If I am close friends with both parties of that relationship, I'm not going there. I will have to let fate play that one out. Now if I was close friends with just one party of the relationship; I will more than likely put my friend up on what I THINK I saw. I said think, because, you know some people are quick to call somebody out on something and don’t know what the fuck was really going on. A nigga could've been going to the store with their Grandmother, and the next thing you know, you're getting a text from your girl friend; "What bitch you in the store with? Yeah Keesha told me she seen you hand in hand with some old bitch with her wig leaning to the left, going into Wal-Mart nigga. We through! You ain't said shit, I been fucking your bestfriend anyway." You have NO IDEA what just happened as you're helping your poor old Grandmother pick out fresh apples in the produce section. She thinks you're constipated, because you have this strained look on your face. First of all, you want to whoop Keesha ass for sticking her nose where it doesn't belong, and whoop your now EX-girlfriend's ass for admitting to cheating on your ass.

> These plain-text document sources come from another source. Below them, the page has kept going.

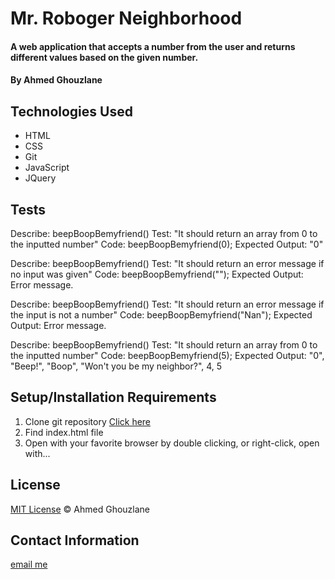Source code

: # Mr. Roboger Neighborhood

#### A web application that accepts a number from the user and returns different values based on the given number.

#### By Ahmed Ghouzlane

## Technologies Used

* HTML
* CSS
* Git
* JavaScript
* JQuery

## Tests

Describe: beepBoopBemyfriend()
Test: "It should return an array from 0 to the inputted number"
Code: beepBoopBemyfriend(0);
Expected Output: "0"

Describe: beepBoopBemyfriend()
Test: "It should return an error message if no input was given"
Code: beepBoopBemyfriend("");
Expected Output: Error message.

Describe: beepBoopBemyfriend()
Test: "It should return an error message if the input is not a number"
Code: beepBoopBemyfriend("Nan");
Expected Output: Error message.

Describe: beepBoopBemyfriend()
Test: "It should return an array from 0 to the inputted number"
Code: beepBoopBemyfriend(5);
Expected Output: "0", "Beep!", "Boop", "Won't you be my neighbor?", 4, 5

## Setup/Installation Requirements

1. Clone git repository [Click here](https://github.com/aGhouzlane/my-resort-website.git)
2. Find index.html file
3. Open with your favorite browser by double clicking, or right-click, open with...


## License

[MIT License](https://opensource.org/licenses/MIT)
&copy; Ahmed Ghouzlane

## Contact Information

[email me](mailto:ahmedghouzlane@gmail.com)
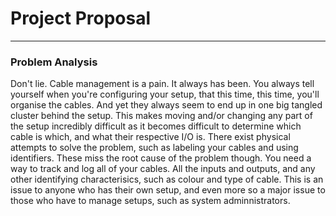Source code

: # Project Proposal
---

### Problem Analysis

Don't lie. Cable management is a pain. It always has been. You always tell yourself when you're configuring your setup, that this time, this time, you'll organise the cables. And yet they always seem to end up in one big tangled cluster behind the setup. This makes moving and/or changing any part of the setup incredibly difficult as it becomes difficult to determine which cable is which, and what their respective I/O is. There exist physical attempts to solve the problem, such as labeling your cables and using identifiers. These miss the root cause of the problem though. You need a way to track and log all of your cables. All the inputs and outputs, and any other identifying characterisics, such as colour and type of cable. This is an issue to anyone who has their own setup, and even more so a major issue to those who have to manage setups, such as system adminnistrators.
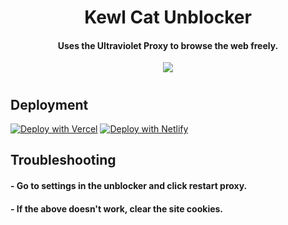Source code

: <h1 align="center">Kewl Cat Unblocker</h1>

<h4 align="center">Uses the Ultraviolet Proxy to browse the web freely.</h3>

<p align="center">
<a href="https://discord.gg/rQRSSVae">
  <img src="https://dcbadge.vercel.app/api/server/rQRSSVae"/>
</a>
</p>
<h1></h1>
<h2>Deployment</h2>

[![Deploy with Vercel](https://vercel.com/button)](https://vercel.com/new/clone?repository-url=https%3A%2F%2Fgithub.com%2Fdragon731012%2FDM-unbl0cker%2Ftree%2Fstatic)
[![Deploy with Netlify](https://www.netlify.com/img/deploy/button.svg)](https://app.netlify.com/start/deploy?repository=https://github.com/dragon731012/DM-unbl0cker)

<h2>Troubleshooting</h2>

<h4> - Go to settings in the unblocker and click restart proxy.</h4>
<h4> - If the above doesn't work, clear the site cookies.</h4>
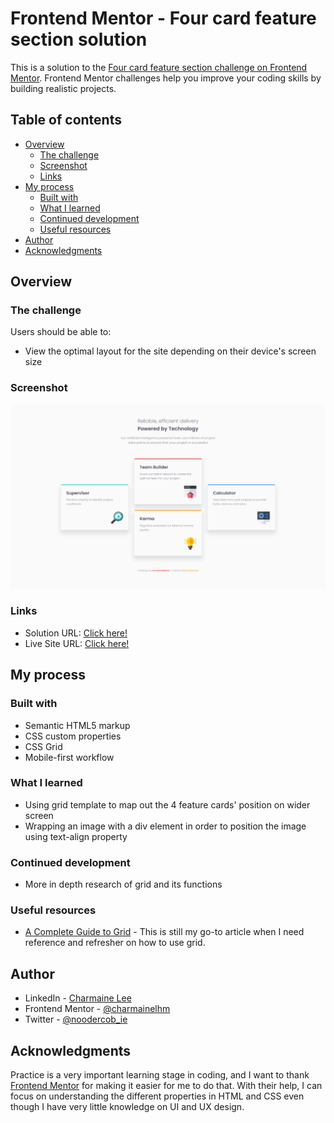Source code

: # Frontend Mentor - Four card feature section solution

This is a solution to the [Four card feature section challenge on Frontend Mentor](https://www.frontendmentor.io/challenges/four-card-feature-section-weK1eFYK). Frontend Mentor challenges help you improve your coding skills by building realistic projects.

## Table of contents

- [Overview](#overview)
  - [The challenge](#the-challenge)
  - [Screenshot](#screenshot)
  - [Links](#links)
- [My process](#my-process)
  - [Built with](#built-with)
  - [What I learned](#what-i-learned)
  - [Continued development](#continued-development)
  - [Useful resources](#useful-resources)
- [Author](#author)
- [Acknowledgments](#acknowledgments)

## Overview

### The challenge

Users should be able to:

- View the optimal layout for the site depending on their device's screen size

### Screenshot

![Desktop Version](./images/screenshot-final-desktop.png)

### Links

- Solution URL: [Click here!](https://www.frontendmentor.io/solutions/responsive-fourcard-feature-section-using-grid-x7dEOYyqJ)
- Live Site URL: [Click here!](https://wizardly-hypatia-4a2ef2.netlify.app/)

## My process

### Built with

- Semantic HTML5 markup
- CSS custom properties
- CSS Grid
- Mobile-first workflow

### What I learned

- Using grid template to map out the 4 feature cards' position on wider screen
- Wrapping an image with a div element in order to position the image using text-align property

### Continued development

- More in depth research of grid and its functions

### Useful resources

- [A Complete Guide to Grid](https://css-tricks.com/snippets/css/complete-guide-grid/) - This is still my go-to article when I need reference and refresher on how to use grid.

## Author

- LinkedIn - [Charmaine Lee](https://www.linkedin.com/in/charmainelee-huimin/)
- Frontend Mentor - [@charmainelhm](https://www.frontendmentor.io/profile/charmainelhm)
- Twitter - [@noodercob_ie](https://www.twitter.com/noodercob_ie)

## Acknowledgments

Practice is a very important learning stage in coding, and I want to thank [Frontend Mentor](https://www.frontendmentor.io/) for making it easier for me to do that. With their help, I can focus on understanding the different properties in HTML and CSS even though I have very little knowledge on UI and UX design.
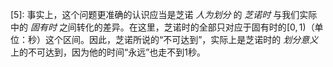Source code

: \[5]: 事实上，这个问题更准确的认识应当是芝诺 *人为划分* 的 *芝诺时* 与我们实际中的 *固有时* 之间转化的差异。在这里，芝诺时的全部只对应于固有时的$[0,1)$（单位：秒）这个区间。因此，芝诺所说的“不可达到”，实际上是芝诺时的 *划分意义* 上的不可达到，因为他的时间“永远”也走不到1秒。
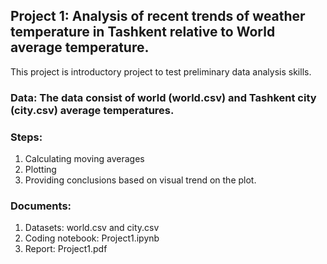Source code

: ## Project 1: Analysis of recent trends of weather temperature in Tashkent relative to World average temperature.
This project is introductory project to test preliminary data analysis skills.
### Data: The data consist of world (world.csv) and Tashkent city (city.csv) average temperatures.

### Steps:
1. Calculating moving averages
2. Plotting
3. Providing conclusions based on visual trend on the plot.

### Documents:
1. Datasets: world.csv and city.csv
2. Coding notebook: Project1.ipynb
3. Report: Project1.pdf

Then you have those friends who are going to think you're hating on them and their relationship if you reveal what you THINK you saw between their mate and another person. You know some people are blinded by love and are living in complete denial and just don’t want to hear anything wrong their mate might be doing. Their ignorance is bliss and it's sad. So if you snitch to that friend on their mate, you'll more than likely loose that friend, because they are going to flip out on you and block you out of their life. Catch 22. So this is the only reason why I stated that I'd rather just stay out of it. It all depends on all parties involved, how close I am with this "friend", would they do the same thing for me, and the scenario within itself. I would rather just let fate and time have one hell of hump session, conceive that love/hate child we all know as KARMA and watch the fireworks go the fuck off! Mica stays in her lane at all times. Please believe me.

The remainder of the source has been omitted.